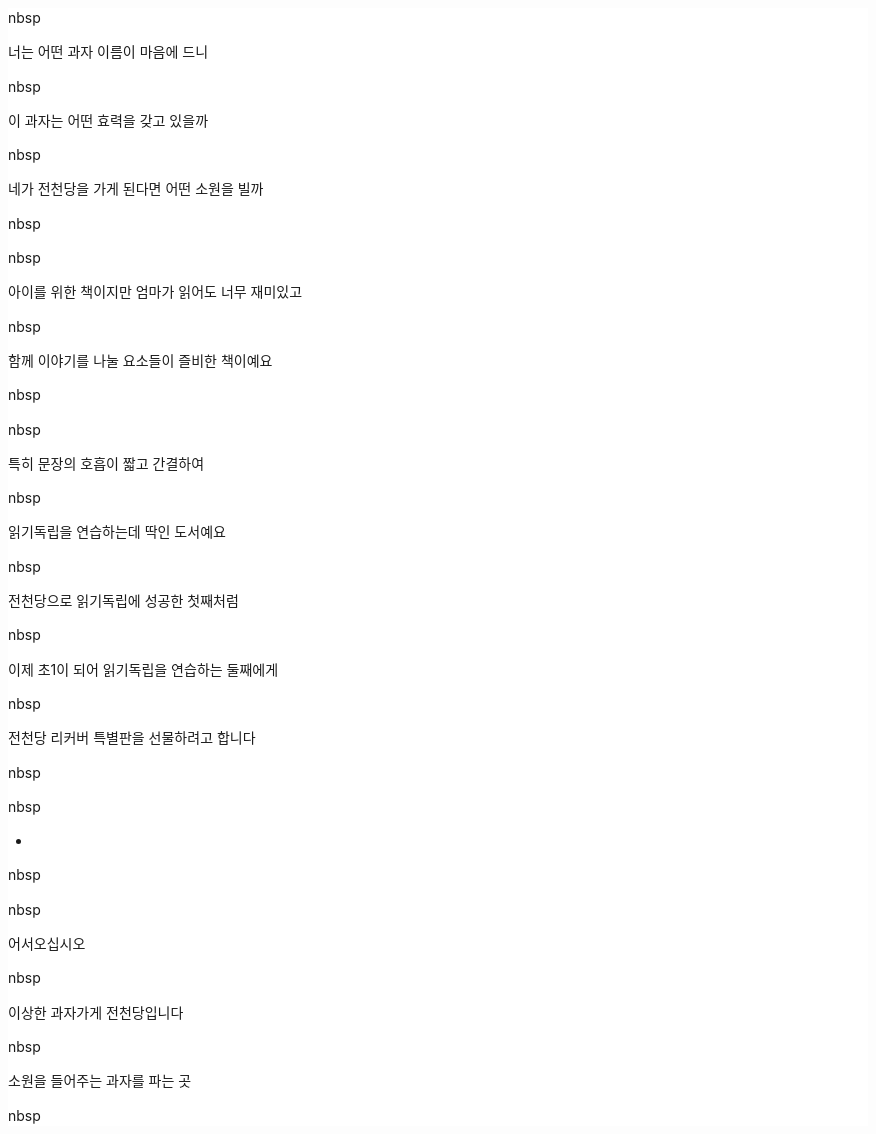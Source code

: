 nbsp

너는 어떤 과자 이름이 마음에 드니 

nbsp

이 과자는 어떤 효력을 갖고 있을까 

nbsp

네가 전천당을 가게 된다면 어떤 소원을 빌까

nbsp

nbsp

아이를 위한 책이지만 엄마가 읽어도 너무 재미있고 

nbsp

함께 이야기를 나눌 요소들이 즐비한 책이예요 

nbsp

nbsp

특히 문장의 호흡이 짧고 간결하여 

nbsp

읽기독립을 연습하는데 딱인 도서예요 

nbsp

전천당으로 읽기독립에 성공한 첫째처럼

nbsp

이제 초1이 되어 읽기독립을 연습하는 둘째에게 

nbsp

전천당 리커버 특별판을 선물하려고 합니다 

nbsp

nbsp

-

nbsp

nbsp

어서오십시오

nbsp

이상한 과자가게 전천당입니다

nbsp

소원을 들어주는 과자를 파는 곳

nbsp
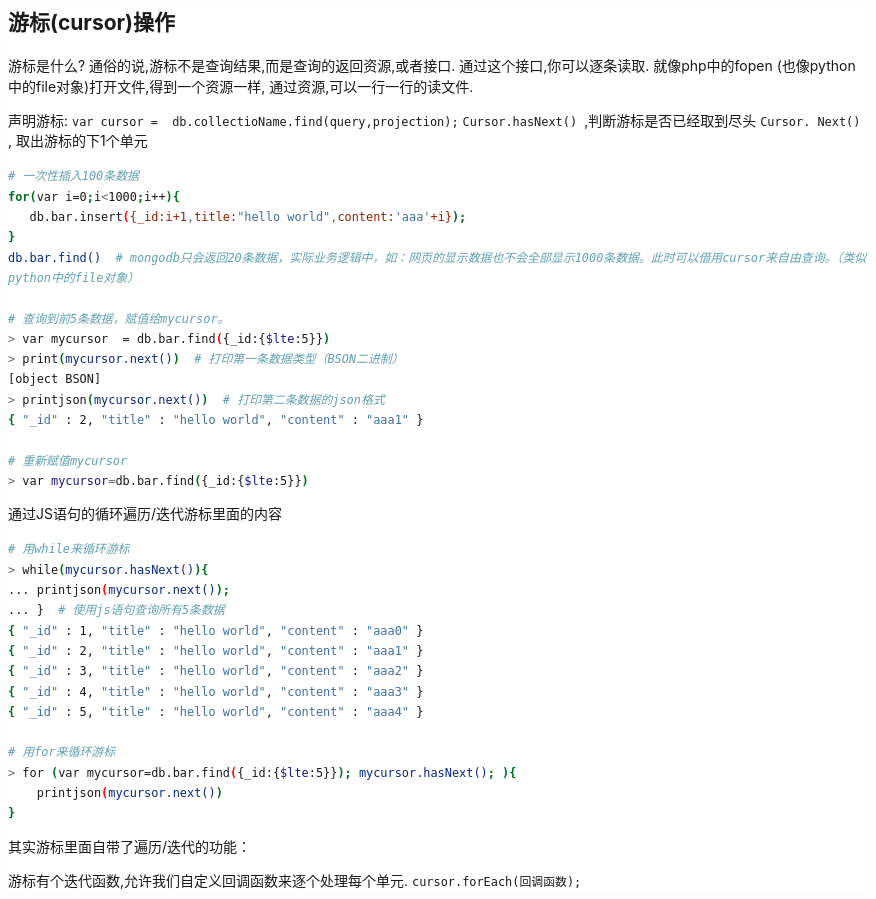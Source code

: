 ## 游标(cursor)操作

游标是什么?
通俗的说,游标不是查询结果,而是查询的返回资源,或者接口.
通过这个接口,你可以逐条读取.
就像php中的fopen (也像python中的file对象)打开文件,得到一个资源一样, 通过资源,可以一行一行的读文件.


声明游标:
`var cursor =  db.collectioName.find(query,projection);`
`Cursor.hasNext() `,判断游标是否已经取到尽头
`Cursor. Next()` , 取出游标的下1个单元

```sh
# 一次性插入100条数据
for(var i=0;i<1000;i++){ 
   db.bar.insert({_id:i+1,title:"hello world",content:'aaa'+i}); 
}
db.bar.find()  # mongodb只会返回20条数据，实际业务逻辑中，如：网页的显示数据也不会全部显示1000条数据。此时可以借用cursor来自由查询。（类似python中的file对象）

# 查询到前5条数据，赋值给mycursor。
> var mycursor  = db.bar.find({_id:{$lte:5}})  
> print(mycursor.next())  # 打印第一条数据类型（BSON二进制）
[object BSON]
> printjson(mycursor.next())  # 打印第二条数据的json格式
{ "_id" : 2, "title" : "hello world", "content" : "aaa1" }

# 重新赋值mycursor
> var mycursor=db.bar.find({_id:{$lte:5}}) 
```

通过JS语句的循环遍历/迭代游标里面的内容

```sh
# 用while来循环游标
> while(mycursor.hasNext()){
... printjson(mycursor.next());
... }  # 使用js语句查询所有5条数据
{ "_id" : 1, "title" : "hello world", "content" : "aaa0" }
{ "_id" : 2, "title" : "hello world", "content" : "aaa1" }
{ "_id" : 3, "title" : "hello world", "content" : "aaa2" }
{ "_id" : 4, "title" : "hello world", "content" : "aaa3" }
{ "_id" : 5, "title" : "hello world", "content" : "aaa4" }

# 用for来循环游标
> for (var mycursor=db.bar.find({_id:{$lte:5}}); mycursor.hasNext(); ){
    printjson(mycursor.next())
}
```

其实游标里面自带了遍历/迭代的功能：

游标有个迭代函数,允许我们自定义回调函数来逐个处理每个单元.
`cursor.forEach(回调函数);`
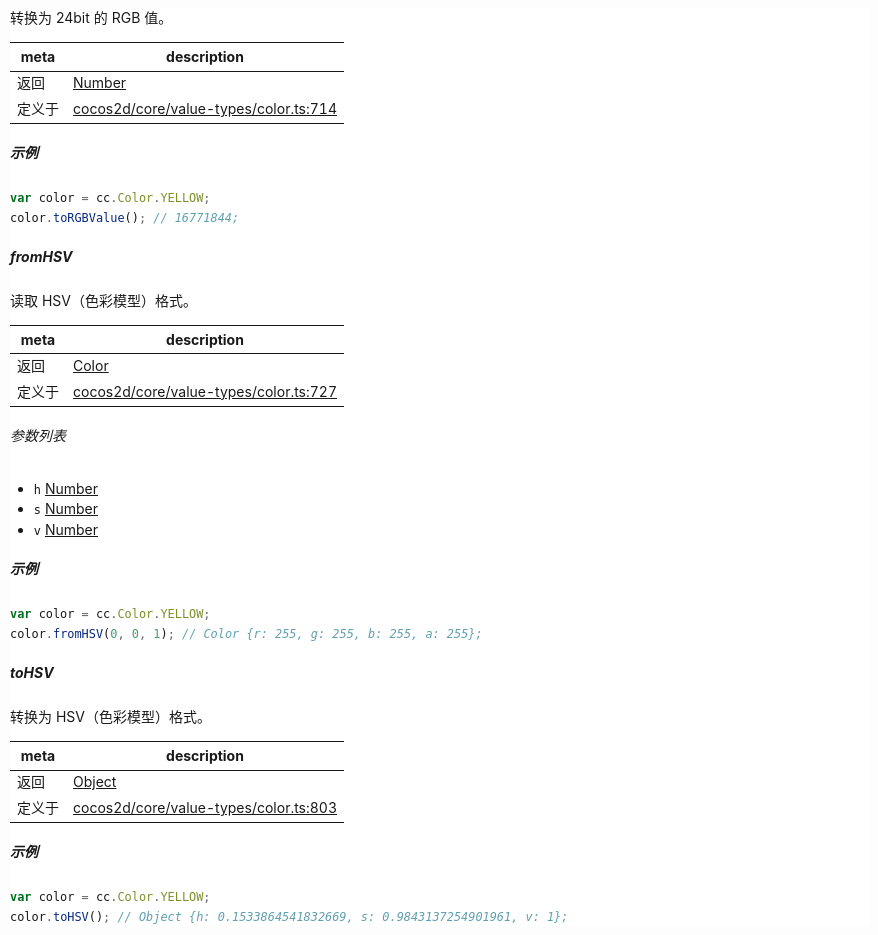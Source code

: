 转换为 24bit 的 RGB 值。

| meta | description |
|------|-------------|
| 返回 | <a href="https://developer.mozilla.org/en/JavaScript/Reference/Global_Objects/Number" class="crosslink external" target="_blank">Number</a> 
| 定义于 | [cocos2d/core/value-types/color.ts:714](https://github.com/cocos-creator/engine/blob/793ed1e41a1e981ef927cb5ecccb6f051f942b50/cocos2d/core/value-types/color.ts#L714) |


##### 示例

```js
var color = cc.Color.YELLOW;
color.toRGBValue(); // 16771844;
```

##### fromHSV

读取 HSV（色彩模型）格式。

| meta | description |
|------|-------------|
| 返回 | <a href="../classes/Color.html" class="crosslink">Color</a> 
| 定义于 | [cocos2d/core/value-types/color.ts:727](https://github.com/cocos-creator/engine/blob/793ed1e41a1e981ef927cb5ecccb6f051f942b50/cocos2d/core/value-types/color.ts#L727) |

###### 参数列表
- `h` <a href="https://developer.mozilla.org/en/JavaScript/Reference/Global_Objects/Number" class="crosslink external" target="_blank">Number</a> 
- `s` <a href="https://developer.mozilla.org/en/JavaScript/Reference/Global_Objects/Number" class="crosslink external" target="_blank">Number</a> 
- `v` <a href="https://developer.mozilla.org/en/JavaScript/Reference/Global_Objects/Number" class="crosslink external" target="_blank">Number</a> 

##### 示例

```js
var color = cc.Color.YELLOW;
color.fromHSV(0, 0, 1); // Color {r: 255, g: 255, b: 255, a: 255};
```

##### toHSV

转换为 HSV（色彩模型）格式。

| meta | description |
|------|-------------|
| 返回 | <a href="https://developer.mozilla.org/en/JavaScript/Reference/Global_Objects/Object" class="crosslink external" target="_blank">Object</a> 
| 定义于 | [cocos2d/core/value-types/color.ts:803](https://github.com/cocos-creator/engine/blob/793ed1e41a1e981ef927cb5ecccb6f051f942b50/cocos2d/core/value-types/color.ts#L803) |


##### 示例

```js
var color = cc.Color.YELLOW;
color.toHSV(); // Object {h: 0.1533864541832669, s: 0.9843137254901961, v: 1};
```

What is needed: Show every line of the data that includes the string "find".

Answer space:
`var cursor =  db.collectioName.find(query,projection);`
db.bar.find()  # mongodb只会返回20条数据，实际业务逻辑中，如：网页的显示数据也不会全部显示1000条数据。此时可以借用cursor来自由查询。（类似python中的file对象）
> var mycursor  = db.bar.find({_id:{$lte:5}})  
> var mycursor=db.bar.find({_id:{$lte:5}}) 
> for (var mycursor=db.bar.find({_id:{$lte:5}}); mycursor.hasNext(); ){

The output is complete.